Castelvetrano ha sempre lottato a causa delle infiltrazioni mafiose all’interno delle istituzioni pubbliche, infatti, è noto a tutti che c’è stata spesso gente che non faceva gli interessi della collettività.

Ricordiamo due persone in particolare che in passato sono state poco trasparenti, come Rosario Allegra, ex consigliere comunale e Vito Panicola, ex consigliere provinciale, i quali hanno sicuramente contribuito, non solo ad un sottosviluppo della nostra città ma anche a favorire i malfattori nel nostro territorio”. Sono queste le parole del preside, Francesco Fiordaliso, durante il convegno di presentazione di : “Troppe coincidenze.

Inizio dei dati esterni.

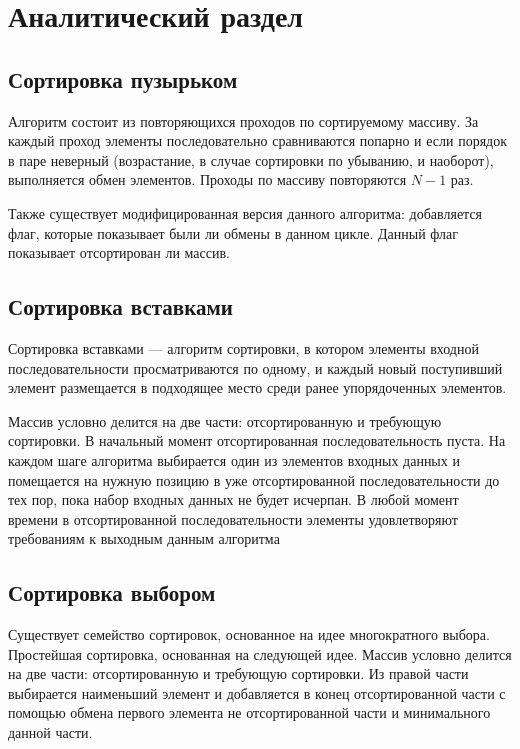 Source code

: \chapter{Аналитический раздел}\label{analyth}

\section{Сортировка пузырьком}

Алгоритм состоит из повторяющихся проходов по сортируемому массиву. За каждый проход элементы последовательно сравниваются попарно и если порядок в паре неверный (возрастание, в случае сортировки по убыванию, и наоборот), выполняется обмен элементов. Проходы по массиву повторяются $N−1$ раз. 

Также существует модифицированная версия данного алгоритма: добавляется флаг, которые показывает были ли обмены в данном цикле. Данный флаг показывает отсортирован ли массив.

\section{Сортировка вставками}

Сортировка вставками — алгоритм сортировки, в котором элементы входной последовательности просматриваются по одному, и каждый новый поступивший элемент размещается в подходящее место среди ранее упорядоченных элементов.

Массив условно делится на две части: отсортированную и требующую сортировки. В начальный момент отсортированная последовательность пуста. На каждом шаге алгоритма выбирается один из элементов входных данных и помещается на нужную позицию в уже отсортированной последовательности до тех пор, пока набор входных данных не будет исчерпан. В любой момент времени в отсортированной последовательности элементы удовлетворяют требованиям к выходным данным алгоритма

\section{Сортировка выбором}

Существует семейство сортировок, основанное на идее многократного выбора. Простейшая сортировка, основанная на следующей идее. Массив условно делится на две части: отсортированную и требующую сортировки.
Из правой части выбирается наименьший элемент и добавляется в конец отсортированной части с помощью обмена первого элемента не отсортированной части и минимального данной части.

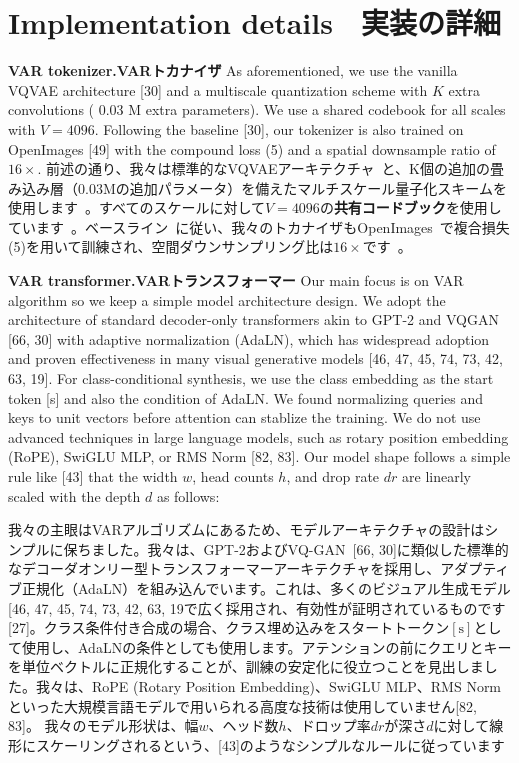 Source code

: \documentclass{article}
\begin{document}
\section*{Implementation details　実装の詳細}

\textbf{VAR tokenizer.VARトカナイザ}
As aforementioned, we use the vanilla VQVAE architecture [30] and a multiscale quantization scheme with $K$ extra convolutions ( 0.03 M extra parameters). We use a shared codebook for all scales with $V=4096$. Following the baseline [30], our tokenizer is also trained on OpenImages [49] with the compound loss (5) and a spatial downsample ratio of $16 \times$.
前述の通り、我々は標準的なVQVAEアーキテクチャ~\cite{30}と、K個の追加の畳み込み層（0.03Mの追加パラメータ）を備えたマルチスケール量子化スキームを使用します~\cite{26, 27}。すべてのスケールに対して$V=4096$の\textbf{共有コードブック}を使用しています~\cite{26}。ベースライン~\cite{30}に従い、我々のトカナイザもOpenImages~\cite{49}で複合損失(5)を用いて訓練され、空間ダウンサンプリング比は$16\times$です~\cite{26}。

\textbf{VAR transformer.VARトランスフォーマー} Our main focus is on VAR algorithm so we keep a simple model architecture design. We adopt the architecture of standard decoder-only transformers akin to GPT-2 and VQGAN [66, 30] with adaptive normalization (AdaLN), which has widespread adoption and proven effectiveness in many visual generative models [46, 47, 45, 74, 73, 42, 63, 19]. For class-conditional synthesis, we use the class embedding as the start token [s] and also the condition of AdaLN. We found normalizing queries and keys to unit vectors before attention can stablize the training. We do not use advanced techniques in large language models, such as rotary position embedding (RoPE), SwiGLU MLP, or RMS Norm [82, 83]. Our model shape follows a simple rule like [43] that the width $w$, head counts $h$, and drop rate $d r$ are linearly scaled with the depth $d$ as follows:

我々の主眼はVARアルゴリズムにあるため、モデルアーキテクチャの設計はシンプルに保ちました。我々は、GPT-2およびVQ-GAN~[66, 30]に類似した標準的なデコーダオンリー型トランスフォーマーアーキテクチャを採用し、アダプティブ正規化（AdaLN）を組み込んでいます。これは、多くのビジュアル生成モデル[46, 47, 45, 74, 73, 42, 63, 19で広く採用され、有効性が証明されているものです[27]。クラス条件付き合成の場合、クラス埋め込みをスタートトークン$[\text{s}]$として使用し、AdaLNの条件としても使用します。アテンションの前にクエリとキーを単位ベクトルに正規化することが、訓練の安定化に役立つことを見出しました。我々は、RoPE (Rotary Position Embedding)、SwiGLU MLP、RMS Normといった大規模言語モデルで用いられる高度な技術は使用していません[82, 83]。
我々のモデル形状は、幅$w$、ヘッド数$h$、ドロップ率$dr$が深さ$d$に対して線形にスケーリングされるという、[43]のようなシンプルなルールに従っています
\end{document}
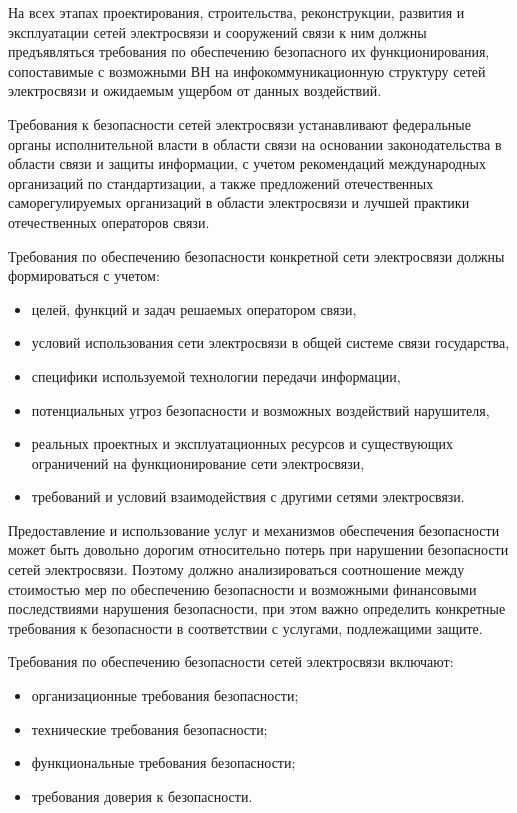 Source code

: \documentclass[12pt, russian, oneside, article]{ncc}
\begin{document}
На всех этапах проектирования, строительства, реконструкции, развития и эксплуатации сетей электросвязи и сооружений связи к ним должны предъявляться требования по обеспечению безопасного их функционирования, сопоставимые с возможными ВН на инфокоммуникационную структуру сетей электросвязи и ожидаемым ущербом от данных воздействий.

Требования к безопасности сетей электросвязи устанавливают федеральные органы исполнительной власти в области связи на основании законодательства в области связи и защиты информации, с учетом рекомендаций международных организаций по стандартизации, а также предложений отечественных саморегулируемых организаций в области электросвязи и лучшей практики отечественных операторов связи.

Требования по обеспечению безопасности конкретной сети электросвязи должны формироваться с учетом:
\begin{itemize}
\item целей, функций и задач решаемых оператором связи,
\item условий использования сети электросвязи в общей системе связи государства,
\item специфики используемой технологии передачи информации,
\item потенциальных угроз безопасности и возможных воздействий нарушителя,
\item реальных проектных и эксплуатационных ресурсов и существующих ограничений на функционирование сети электросвязи,
\item требований и условий взаимодействия с другими сетями электросвязи.
\end{itemize}

Предоставление и использование услуг и механизмов обеспечения безопасности может быть довольно дорогим относительно потерь при нарушении безопасности сетей электросвязи. Поэтому должно анализироваться соотношение между стоимостью мер по обеспечению безопасности и возможными финансовыми последствиями нарушения безопасности, при этом важно определить конкретные требования к безопасности в соответствии с услугами, подлежащими защите.

Требования по обеспечению безопасности сетей электросвязи включают:
\begin{itemize}
\item организационные требования безопасности;
\item технические требования безопасности;
\item функциональные требования безопасности;
\item требования доверия к безопасности.
\end{itemize}
\end{document}
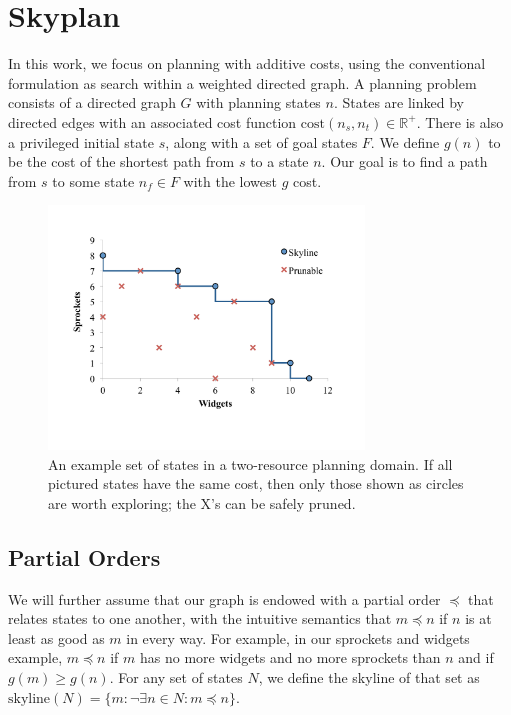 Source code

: \documentclass[letterpaper]{article}
\theoremstyle{plain} \newtheorem{theorem}{Theorem} \newtheorem{proposition}{Proposition} \newtheorem{lemma}{Lemma}
\theoremstyle{definition} \newtheorem{definition}{Definition} \newtheorem{conjecture}{Conjecture} \newtheorem*{example}{Example}
\theoremstyle{remark} \newtheorem*{remark}{Remark} \newtheorem*{note}{Note} \newtheorem{case}{Case}
\begin{document}
\section{Skyplan}


In this work, we focus on planning with additive
costs, using the conventional formulation as search within a weighted directed graph.  A planning problem
consists of a directed graph $G$ with planning states $n$. States are linked by directed edges with an associated
cost function $\mathrm{cost}(n_s,n_t) \in \mathbb R^+$.  There is
also a privileged initial state $s$, along with a set of goal states
$F$.  We define $g(n)$ to be the cost of the shortest path from $s$
to a state $n$.  Our goal is to find a path from $s$ to some state
$n_f \in F$ with the lowest $g$ cost.


\begin{figure}
	\begin{center}
	\includegraphics[width=3.3in]{skyline2d.pdf}
  \vspace{-.4in}
\end{center}
  \caption{An example set of states in a two-resource planning domain. If
all pictured states have the same cost, then only those shown as circles are
worth exploring; the X's can be safely pruned.}
  \label{fig:skyline}
  \vspace{-.2in}
\end{figure}


\subsection{Partial Orders}

We will further assume that our graph is endowed with a partial
order $\preceq$ that relates states to one another, with the
intuitive semantics that $m \preceq n$ if $n$ is at least as good as $m$
in every way. For example, in our sprockets and widgets example, $m
\preceq n$ if $m$ has no more widgets and no more sprockets than
$n$ and if $g(m) \ge g(n)$. For any
set of states $N$, we define the skyline of that set as
$\textrm{skyline}(N)=\{m: \neg\exists n \in N: m \preceq n\}$. 
\end{document}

Mafia, politica, apparati deviati, giustizia: relazioni pericolose e occasioni perdute”, nuovo libro dell’unico superstite del pool antimafia di Falcone e Borsellino, il giudice Giuseppe Ayala.

Gli arresti degli ultimi giorni – ha sottolineato Fiordaliso – dimostrano che lo stato non si è arreso. Non può essere solo la polizia a lottare contro la mafia, ma devono esserlo anche le giovani generazioni, in modo da creare una società migliore. Io come servitore dello stato, ho il dovere di educare alla legalità e nonostante tutti gli atti intimidatori subiti negli anni, continuerò a lottare, perché il mio è un dovere”.

Giuseppe Ayala Castelvetrano

Il giudice Ayala, ha risposto alle tante domande che i giovani studenti di Fiordaliso gli hanno posto con grande entusiasmo e ha spiegato come non ha mai smesso di lottare. “ Voi non siete sudditi – ha detto il giudice – ma cittadini. I sudditi, infatti, non hanno diritti, al contrario i cittadini li hanno. Quindi, come prima cosa, possono cominciare dal “Voto”, evitando cosi’, quelle liste dove ahimè c’è gente che ha subito condanne, anche se non definitive e che viene ugualmente eletta. Cominciamo cari giovani da qui”. Parole toccanti quelle che si evincono dal libro di Ayala.

La partita contro la mafia non è stata vinta – ha scritto Ayala- per la semplice ragione che non è mai stata giocata fino al maxiprocesso di Palermo. Lo Stato dimostrava di essere al nostro fianco, poi purtroppo, la nostra avventura è miseramente e irrimediabilmente finita.

Cosa Nostra non è morta, ma, lontano dai riflettori, ha ritrovato il suo naturale habitat nella mimesi di quell’area grigia fatta da omissioni, silenzi e omertà”. “…Dobbiamo tenere accesa la fiammella della speranza al riparo dal vento dell’oblio”.

Il preside “Antimafia”, chiamato da tutti cosi, Francesco Fiordaliso, ha detto di essere onorato di aver avuto come ospite un grande giudice come Giuseppe Ayala. “ Sono qui e non mollerò mai, i miei studenti quando escono dal mio Liceo, affrontano la vita futura con alle spalle un bagaglio culturale e morale non indifferente, sta a loro farne tesoro ed essere i nuovi protagonisti del futuro, un futuro mi auguro ricco di legalità.